DIRECTIONS:
Return the lines of the data below exactly. Start at the first and end with the line containing "As usual if".

Records from a data source:
━━━━━━

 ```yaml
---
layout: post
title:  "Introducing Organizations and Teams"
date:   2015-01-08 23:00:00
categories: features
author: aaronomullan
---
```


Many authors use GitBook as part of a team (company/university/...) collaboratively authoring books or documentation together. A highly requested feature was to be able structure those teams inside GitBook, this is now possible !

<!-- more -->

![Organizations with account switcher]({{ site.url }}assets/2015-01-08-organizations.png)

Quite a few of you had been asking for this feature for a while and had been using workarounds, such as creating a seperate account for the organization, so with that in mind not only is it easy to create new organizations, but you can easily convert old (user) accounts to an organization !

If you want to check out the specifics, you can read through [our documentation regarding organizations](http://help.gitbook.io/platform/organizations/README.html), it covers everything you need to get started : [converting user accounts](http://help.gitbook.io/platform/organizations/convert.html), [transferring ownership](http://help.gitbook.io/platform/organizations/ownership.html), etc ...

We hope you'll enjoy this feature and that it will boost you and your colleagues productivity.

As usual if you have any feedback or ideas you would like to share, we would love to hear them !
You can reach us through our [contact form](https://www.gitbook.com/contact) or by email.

━━━━━━

SOLVED PROBLEM:
 ```yaml
---
layout: post
title:  "Introducing Organizations and Teams"
date:   2015-01-08 23:00:00
categories: features
author: aaronomullan
---
```


Many authors use GitBook as part of a team (company/university/...) collaboratively authoring books or documentation together. A highly requested feature was to be able structure those teams inside GitBook, this is now possible !

<!-- more -->

![Organizations with account switcher]({{ site.url }}assets/2015-01-08-organizations.png)

Quite a few of you had been asking for this feature for a while and had been using workarounds, such as creating a seperate account for the organization, so with that in mind not only is it easy to create new organizations, but you can easily convert old (user) accounts to an organization !

If you want to check out the specifics, you can read through [our documentation regarding organizations](http://help.gitbook.io/platform/organizations/README.html), it covers everything you need to get started : [converting user accounts](http://help.gitbook.io/platform/organizations/convert.html), [transferring ownership](http://help.gitbook.io/platform/organizations/ownership.html), etc ...

We hope you'll enjoy this feature and that it will boost you and your colleagues productivity.

As usual if you have any feedback or ideas you would like to share, we would love to hear them !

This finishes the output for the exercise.